From stilettos to sling backs, from Doc Martins to wingtips, wearing sneakers or sandals, suits and skirts, t-shirts and jeans, literally thousands of us, from all walks of life and all corners of the country have walked those halls over these 25 years. Cisgendered, transgendered, gay and straight, every color of the human rainbow, and every strand of the nation’s rich tapestry ---we have come from red, blue and purple states across our union united in telling our stories and advocating for what we need.
Our stories of stigma and discrimination are common, whether from Mississippi to Maine. Our tales of how case managers, peer educators, medications and housing have saved our lives are common whether we hail from Alaska or Alabama. Red state or blue state, our story is a bipartisan one, and it has been from the beginning.

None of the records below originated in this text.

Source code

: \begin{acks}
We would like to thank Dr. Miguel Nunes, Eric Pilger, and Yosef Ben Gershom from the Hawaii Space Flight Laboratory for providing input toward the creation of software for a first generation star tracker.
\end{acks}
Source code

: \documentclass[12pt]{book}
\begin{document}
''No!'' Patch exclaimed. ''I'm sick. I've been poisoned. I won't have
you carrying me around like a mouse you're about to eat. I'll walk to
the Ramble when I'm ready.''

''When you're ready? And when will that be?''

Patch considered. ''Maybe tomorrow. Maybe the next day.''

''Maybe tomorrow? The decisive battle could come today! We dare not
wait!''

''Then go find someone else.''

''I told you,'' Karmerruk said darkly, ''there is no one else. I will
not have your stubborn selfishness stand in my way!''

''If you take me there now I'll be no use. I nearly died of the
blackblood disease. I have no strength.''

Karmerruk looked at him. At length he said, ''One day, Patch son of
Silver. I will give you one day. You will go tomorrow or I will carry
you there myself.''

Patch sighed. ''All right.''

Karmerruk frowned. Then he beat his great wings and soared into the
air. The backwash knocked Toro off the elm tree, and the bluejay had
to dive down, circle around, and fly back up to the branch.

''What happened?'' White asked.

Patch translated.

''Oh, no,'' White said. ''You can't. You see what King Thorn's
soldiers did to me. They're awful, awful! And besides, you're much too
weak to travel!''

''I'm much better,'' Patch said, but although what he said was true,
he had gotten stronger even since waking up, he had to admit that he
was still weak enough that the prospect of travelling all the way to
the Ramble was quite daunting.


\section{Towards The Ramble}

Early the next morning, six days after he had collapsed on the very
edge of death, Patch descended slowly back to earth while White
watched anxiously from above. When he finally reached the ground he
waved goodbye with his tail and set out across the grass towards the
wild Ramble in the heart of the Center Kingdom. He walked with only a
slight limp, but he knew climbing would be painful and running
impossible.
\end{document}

We have worn our shoes and our hearts on our sleeves to tell our stories and demand our human rights: our innate right for access to services, treatment, prevention, housing and research; and we’ve demanded our naturally derived rights for fairness and protection from discrimination.
25 years….and yet we are not done!
When we started, groups like the National Association of People with AIDS, Project Inform, amfAR, NMAC and AIDS Action had created AIDSWatch to bring people living with HIV to Washington to do just that – to tell our stories and advocate for what we need. In those early years Wristwatch focused so much on AIDS research funding at NIH that it succeeded in securing the largest increase in our history. Similar tales could be told about the Ryan White program and its annual appropriations, on building up The Housing Opportunities for Persons With AIDS (HOPWA), and on expanding the response of the CDC and NIH. We have reauthorization and increased funding to show as our success.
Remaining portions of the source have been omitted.